Manuel Chang to be extradited from SA to US within days

Manuelchang
Former Mozambican finance minister Manuel Chang. (Wikus de Wet/AFP)

Former Mozambican finance minister Manuel Chang will be surrendered to the United States within a day or two to stand trial for his alleged role in Mozambique’s “Secret Debt” scandal after spending more than four years in prison in South Africa.

Well-placed sources confirmed that a US government jet landed at Lanseria airport on Sunday with members of the Federal Bureau of Investigation and that Chang will soon be released into their custody.

This comes after Justice Minister Ronald Lamola signed off on a memorandum authorising his extradition. It is reliably understood that it is now a matter of ticking administrative boxes before the flight departs.

Chang will be flown to New York where he was indicted on 19 December 2018 on charges that include conspiracy to commit fraud, conspiracy to commit securities fraud and conspiracy to commit money-laundering.

He was arrested at OR Tambo International Airport just 10 days later.

The US filed a formal extradition request in January 2019 and Mozambique followed suit in February that year. Faced with two competing requests, then justice minister Michael Masutha decided in May to surrender Chang to Mozambique.

Shortly afterwards, Masutha was replaced by Lamola, who asked the high court to set aside the decision and refer the matter back to him. The minister opposed an application by Chang demanding that he either be returned to Mozambique or released.

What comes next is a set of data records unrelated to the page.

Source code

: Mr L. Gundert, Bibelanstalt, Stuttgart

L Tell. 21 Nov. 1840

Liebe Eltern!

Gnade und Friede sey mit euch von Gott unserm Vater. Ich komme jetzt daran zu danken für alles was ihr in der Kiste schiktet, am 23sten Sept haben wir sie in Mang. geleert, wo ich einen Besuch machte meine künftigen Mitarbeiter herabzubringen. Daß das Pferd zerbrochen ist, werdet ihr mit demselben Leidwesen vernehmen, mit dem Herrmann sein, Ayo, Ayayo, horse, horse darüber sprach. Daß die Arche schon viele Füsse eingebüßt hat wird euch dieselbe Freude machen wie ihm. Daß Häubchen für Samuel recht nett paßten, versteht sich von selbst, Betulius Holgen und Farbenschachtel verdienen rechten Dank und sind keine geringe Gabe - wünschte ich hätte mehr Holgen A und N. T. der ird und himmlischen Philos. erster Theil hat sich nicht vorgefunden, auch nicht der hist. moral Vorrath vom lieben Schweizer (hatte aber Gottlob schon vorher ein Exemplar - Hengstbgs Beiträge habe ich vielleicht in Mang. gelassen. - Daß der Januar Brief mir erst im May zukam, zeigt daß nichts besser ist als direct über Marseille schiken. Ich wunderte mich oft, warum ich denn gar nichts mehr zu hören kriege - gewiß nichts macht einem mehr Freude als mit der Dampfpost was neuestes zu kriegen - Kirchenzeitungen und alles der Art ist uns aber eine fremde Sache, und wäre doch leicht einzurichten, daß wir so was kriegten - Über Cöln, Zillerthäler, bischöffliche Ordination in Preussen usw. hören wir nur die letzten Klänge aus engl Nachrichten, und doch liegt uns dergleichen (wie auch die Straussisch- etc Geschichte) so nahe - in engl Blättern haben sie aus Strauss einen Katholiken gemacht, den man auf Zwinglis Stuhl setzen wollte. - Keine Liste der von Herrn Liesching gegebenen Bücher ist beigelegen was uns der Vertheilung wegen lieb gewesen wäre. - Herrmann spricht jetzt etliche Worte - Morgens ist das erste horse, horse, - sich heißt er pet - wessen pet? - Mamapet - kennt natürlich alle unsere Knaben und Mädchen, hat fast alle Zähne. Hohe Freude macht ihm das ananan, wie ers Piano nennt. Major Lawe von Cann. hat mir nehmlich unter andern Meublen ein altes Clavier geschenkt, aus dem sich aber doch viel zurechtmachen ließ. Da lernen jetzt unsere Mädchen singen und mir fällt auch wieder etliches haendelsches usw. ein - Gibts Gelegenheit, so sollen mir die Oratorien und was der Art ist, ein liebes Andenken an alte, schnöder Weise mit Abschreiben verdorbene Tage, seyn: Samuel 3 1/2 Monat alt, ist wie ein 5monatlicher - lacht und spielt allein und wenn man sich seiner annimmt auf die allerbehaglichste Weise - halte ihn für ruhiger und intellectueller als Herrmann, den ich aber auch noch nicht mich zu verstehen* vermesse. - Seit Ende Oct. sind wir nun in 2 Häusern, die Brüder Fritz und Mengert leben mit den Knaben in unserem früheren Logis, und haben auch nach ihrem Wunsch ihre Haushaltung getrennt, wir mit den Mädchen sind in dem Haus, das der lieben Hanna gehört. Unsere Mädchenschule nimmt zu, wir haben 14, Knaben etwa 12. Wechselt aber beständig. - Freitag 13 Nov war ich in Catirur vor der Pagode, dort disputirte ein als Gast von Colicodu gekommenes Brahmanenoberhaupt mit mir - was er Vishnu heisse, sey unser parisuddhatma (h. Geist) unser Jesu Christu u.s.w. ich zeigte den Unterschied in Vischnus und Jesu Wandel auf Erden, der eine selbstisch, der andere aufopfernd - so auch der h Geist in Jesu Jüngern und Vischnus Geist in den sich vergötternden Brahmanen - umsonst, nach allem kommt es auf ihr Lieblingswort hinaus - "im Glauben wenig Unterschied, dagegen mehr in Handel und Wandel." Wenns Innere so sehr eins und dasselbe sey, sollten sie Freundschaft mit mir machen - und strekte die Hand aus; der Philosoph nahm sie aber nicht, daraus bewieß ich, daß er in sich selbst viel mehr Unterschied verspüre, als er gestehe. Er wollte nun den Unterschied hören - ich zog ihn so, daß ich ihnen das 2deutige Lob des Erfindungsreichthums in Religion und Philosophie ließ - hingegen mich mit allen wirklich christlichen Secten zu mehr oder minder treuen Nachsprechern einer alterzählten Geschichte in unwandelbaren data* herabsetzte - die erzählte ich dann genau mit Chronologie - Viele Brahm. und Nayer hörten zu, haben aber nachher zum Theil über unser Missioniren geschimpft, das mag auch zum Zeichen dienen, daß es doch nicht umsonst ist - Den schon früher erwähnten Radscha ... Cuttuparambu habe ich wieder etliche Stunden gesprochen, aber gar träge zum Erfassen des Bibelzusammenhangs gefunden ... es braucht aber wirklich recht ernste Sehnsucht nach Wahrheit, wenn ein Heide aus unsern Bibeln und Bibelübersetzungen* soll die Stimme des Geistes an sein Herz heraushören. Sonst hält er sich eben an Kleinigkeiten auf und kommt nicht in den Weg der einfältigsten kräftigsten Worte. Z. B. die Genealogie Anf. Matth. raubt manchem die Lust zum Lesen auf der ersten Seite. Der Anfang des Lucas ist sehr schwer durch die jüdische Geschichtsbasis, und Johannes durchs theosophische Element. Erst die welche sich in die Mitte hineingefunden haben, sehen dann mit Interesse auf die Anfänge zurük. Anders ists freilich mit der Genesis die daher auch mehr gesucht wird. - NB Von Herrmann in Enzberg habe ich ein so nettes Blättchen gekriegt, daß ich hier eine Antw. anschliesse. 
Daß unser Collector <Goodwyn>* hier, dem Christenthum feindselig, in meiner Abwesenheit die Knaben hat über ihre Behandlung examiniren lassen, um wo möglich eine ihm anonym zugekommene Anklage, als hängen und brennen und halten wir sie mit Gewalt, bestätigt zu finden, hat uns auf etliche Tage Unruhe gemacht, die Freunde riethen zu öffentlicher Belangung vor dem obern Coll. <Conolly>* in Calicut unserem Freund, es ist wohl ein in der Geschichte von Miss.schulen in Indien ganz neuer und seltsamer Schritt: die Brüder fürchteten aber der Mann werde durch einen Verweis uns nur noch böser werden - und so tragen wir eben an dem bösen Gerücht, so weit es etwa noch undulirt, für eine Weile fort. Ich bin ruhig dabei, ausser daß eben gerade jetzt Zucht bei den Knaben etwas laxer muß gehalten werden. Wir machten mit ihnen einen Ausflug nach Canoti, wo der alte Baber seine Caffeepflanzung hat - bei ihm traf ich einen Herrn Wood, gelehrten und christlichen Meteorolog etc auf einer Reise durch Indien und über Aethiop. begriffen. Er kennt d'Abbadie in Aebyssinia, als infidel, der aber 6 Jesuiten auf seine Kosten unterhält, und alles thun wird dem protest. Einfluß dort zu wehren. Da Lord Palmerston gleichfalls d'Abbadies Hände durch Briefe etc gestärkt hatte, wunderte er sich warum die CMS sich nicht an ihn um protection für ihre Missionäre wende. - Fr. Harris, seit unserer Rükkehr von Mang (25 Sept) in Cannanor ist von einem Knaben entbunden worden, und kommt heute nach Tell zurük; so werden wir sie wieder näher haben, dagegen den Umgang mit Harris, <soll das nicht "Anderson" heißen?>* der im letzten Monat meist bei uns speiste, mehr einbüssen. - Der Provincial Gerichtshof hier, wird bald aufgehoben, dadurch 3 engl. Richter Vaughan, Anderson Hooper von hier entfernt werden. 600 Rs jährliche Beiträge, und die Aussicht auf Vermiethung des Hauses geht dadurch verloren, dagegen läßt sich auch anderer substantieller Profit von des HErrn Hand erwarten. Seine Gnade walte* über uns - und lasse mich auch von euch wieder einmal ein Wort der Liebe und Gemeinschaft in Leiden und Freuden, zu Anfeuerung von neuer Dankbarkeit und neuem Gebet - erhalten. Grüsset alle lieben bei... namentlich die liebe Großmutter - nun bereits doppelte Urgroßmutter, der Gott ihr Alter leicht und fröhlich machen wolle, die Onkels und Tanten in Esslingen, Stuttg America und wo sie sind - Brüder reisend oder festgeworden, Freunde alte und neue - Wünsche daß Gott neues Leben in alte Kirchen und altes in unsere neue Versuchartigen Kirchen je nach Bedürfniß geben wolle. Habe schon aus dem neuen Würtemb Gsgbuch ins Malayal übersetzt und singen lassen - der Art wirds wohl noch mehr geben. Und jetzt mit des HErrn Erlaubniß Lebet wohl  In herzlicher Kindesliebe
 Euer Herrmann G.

The court held, in a ruling that would become known as Chang I, that it “would make no sense to extradite a person to a place where he cannot be prosecuted” and that hence the only valid request was that filed by US authorities. It referred the matter back to Lamola. 

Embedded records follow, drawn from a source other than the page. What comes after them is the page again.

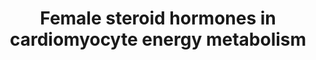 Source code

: ---
annotations:
- id: PW:0000002
  parent: classic metabolic pathway
  type: Pathway Ontology
  value: classic metabolic pathway
- id: CL:0000746
  parent: native cell
  type: Cell Type Ontology
  value: cardiac muscle cell
authors:
- Mehaa
- Natalie.v
- Lianatyrrell
- Egonw
- Andra
- AlexanderPico
- Eweitz
citedin: ''
communities:
- Mitochondrion
description: This pathway depicts the effect of estrogen and progesterone on energy
  metabolism in cardiomyocytes.
last-edited: 2025-07-25
ndex: null
organisms:
- Homo sapiens
redirect_from:
- /index.php/Pathway:WP5318
- /instance/WP5318
- /instance/WP5318_r140089
revision: r140089
schema-jsonld:
- '@context': https://schema.org/
  '@id': https://wikipathways.github.io/pathways/WP5318.html
  '@type': Dataset
  creator:
    '@type': Organization
    name: WikiPathways
  description: This pathway depicts the effect of estrogen and progesterone on energy
    metabolism in cardiomyocytes.
  keywords:
  - 11-deoxycortisol
  - 17OH-progesterone
  - 21-hydrolase
  - 'ATP citrate synthase '
  - Apob-lipoprotein
  - Ca²⁺
  - Cyclic GMP
  - ERRa
  - ERa
  - ERb
  - Elk-1
  - Estrogen
  - FoxO1
  - GATA4
  - GLUT1
  - GLUT4
  - HADHB
  - Inhibition of TNF-a
  - LKB1
  - MCAD
  - MEF2
  - MTP
  - MYH6
  - NOS3
  - PGC-1α
  - PGR
  - PKB
  - PPARα
  - Progesterone
  - ROS
  - RyR2
  - SOD2
  - Superoxide radical
  - Tamoxifen
  - Troponin
  - acadm
  - cAMP
  - cTNL
  - eNOS
  - ppara
  license: CC0
  name: Female steroid hormones in cardiomyocyte energy metabolism
seo: CreativeWork
title: Female steroid hormones in cardiomyocyte energy metabolism
wpid: WP5318
--- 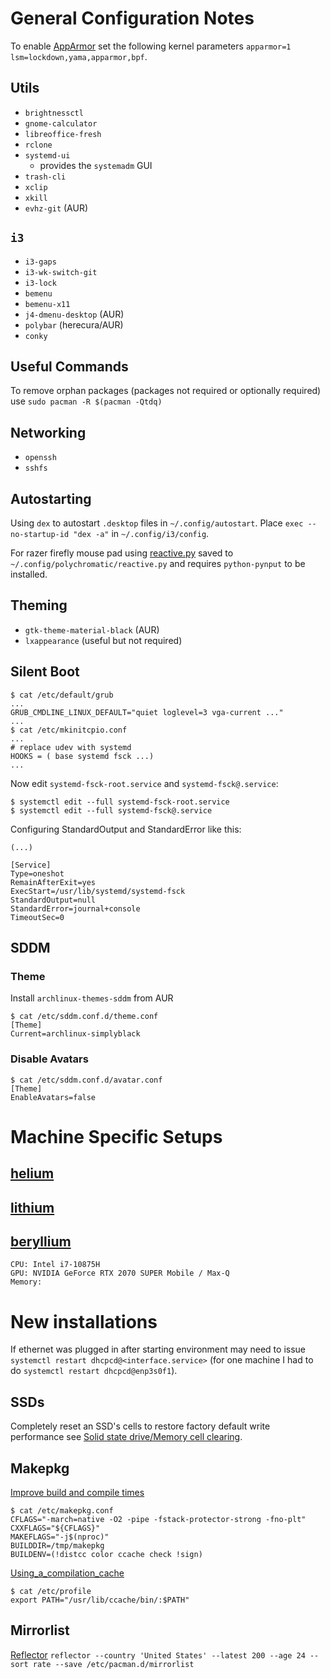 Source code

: # General Configuration Notes

To enable [AppArmor](https://wiki.archlinux.org/index.php/AppArmor) set the following kernel parameters `apparmor=1 lsm=lockdown,yama,apparmor,bpf`.

## Utils
* `brightnessctl`
* `gnome-calculator`
* `libreoffice-fresh`
* `rclone`
* `systemd-ui`
    * provides the `systemadm` GUI
* `trash-cli`
* `xclip`
* `xkill`
* `evhz-git` (AUR)

## `i3`
  * `i3-gaps`
  * `i3-wk-switch-git`
  * `i3-lock`
  * `bemenu`
  * `bemenu-x11`
  * `j4-dmenu-desktop` (AUR)
* `polybar` (herecura/AUR)
* `conky`

## Useful Commands
To remove orphan packages (packages not required or optionally required) use `sudo pacman -R $(pacman -Qtdq)`

## Networking
* `openssh`
* `sshfs`

## Autostarting
Using `dex` to autostart `.desktop` files in `~/.config/autostart`.
Place `exec --no-startup-id "dex -a"` in `~/.config/i3/config`.

For razer firefly mouse pad using [reactive.py](https://gist.github.com/lezed1/aa4918d6b5e6bd638e7c325c0ed44e7a#file-reactive-py) saved to `~/.config/polychromatic/reactive.py` and requires `python-pynput` to be installed.

## Theming
* `gtk-theme-material-black` (AUR)
* `lxappearance` (useful but not required)

## Silent Boot

    $ cat /etc/default/grub
    ...
    GRUB_CMDLINE_LINUX_DEFAULT="quiet loglevel=3 vga-current ..."
    ...
    $ cat /etc/mkinitcpio.conf
    ...
    # replace udev with systemd
    HOOKS = ( base systemd fsck ...)
    ...

Now edit `systemd-fsck-root.service` and `systemd-fsck@.service`:

    $ systemctl edit --full systemd-fsck-root.service
    $ systemctl edit --full systemd-fsck@.service

Configuring StandardOutput and StandardError like this:
    
    (...)
    
    [Service]
    Type=oneshot
    RemainAfterExit=yes
    ExecStart=/usr/lib/systemd/systemd-fsck
    StandardOutput=null
    StandardError=journal+console
    TimeoutSec=0

## SDDM
### Theme
Install `archlinux-themes-sddm` from AUR

    $ cat /etc/sddm.conf.d/theme.conf
    [Theme]
    Current=archlinux-simplyblack

### Disable Avatars

    $ cat /etc/sddm.conf.d/avatar.conf
    [Theme]
    EnableAvatars=false

# Machine Specific Setups
## [helium](.config/README/helium.md)
## [lithium](.config/README/lithium.md)
## [beryllium](.config/README/beryllium.md)
    CPU: Intel i7-10875H
    GPU: NVIDIA GeForce RTX 2070 SUPER Mobile / Max-Q
    Memory: 


# New installations
If ethernet was plugged in after starting environment may need to issue `systemctl restart dhcpcd@<interface.service>` (for one machine I had to do `systemctl restart dhcpcd@enp3s0f1`).

## SSDs
Completely reset an SSD's cells to restore factory default write performance see [Solid state drive/Memory cell clearing](https://wiki.archlinux.org/index.php/Solid_state_drive/Memory_cell_clearing).

## Makepkg
[Improve build and compile times](https://wiki.archlinux.org/index.php/Makepkg#Improving_compile_times)

    $ cat /etc/makepkg.conf
    CFLAGS="-march=native -O2 -pipe -fstack-protector-strong -fno-plt"
    CXXFLAGS="${CFLAGS}"
    MAKEFLAGS="-j$(nproc)"
    BUILDDIR=/tmp/makepkg
    BUILDENV=(!distcc color ccache check !sign)

[Using_a_compilation_cache](https://wiki.archlinux.org/index.php/Makepkg#Using_a_compilation_cache)

    $ cat /etc/profile
    export PATH="/usr/lib/ccache/bin/:$PATH"

## Mirrorlist
[Reflector](https://wiki.archlinux.org/index.php/Reflector)
`reflector --country 'United States' --latest 200 --age 24 --sort rate --save /etc/pacman.d/mirrorlist`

But Chang would spend another year in a Pretoria prison cell before the minister decided in August 2021 to extradite him to Mozambique after all. 

Well-placed sources have suggested the minister was obliged to cede to regional realpolitik, given the embarrassment Mozambique’s Frelimo government faces if Chang is tried on foreign soil.

His decision was successfully taken on legal review by the Fórum de Monitoria do Orçamento, a Maputo-based umbrella body of civil society organisations, which argued that Chang’s immunity as anMP may not have been lifted, but even if it had, he may still be shielded by systemic corruption and largesse linked to his former role as a member of government.

The high court set aside the minister’s decision and ordered that he be surrendered to the US.

The Mozambican government first approached the supreme court of appeal and then the constitutional court for leave to appeal but was denied by both.

The apex court in May said there was no reasonable prospects of success on the merit of the application, leaving the government with no legal option but to hand Chang over to US authorities.

The charges stem from an elaborate fraud scheme that triggered a sovereign default in Mozambique in 2016. 

Some three years earlier, Chang signed off on state guarantees for €2 billion of loans extended to Mozambican parastatals by foreign banks, including Credit Suisse. 

The money, a fair share of which came from investors in the US, was ostensibly intended to support the development of Mozambique’s tuna fishing industry and pay for trawlers and coastal patrol vessels. But it flowed instead to Chang and his alleged co-conspirators, believed to include the son of former president Armando Guebuza.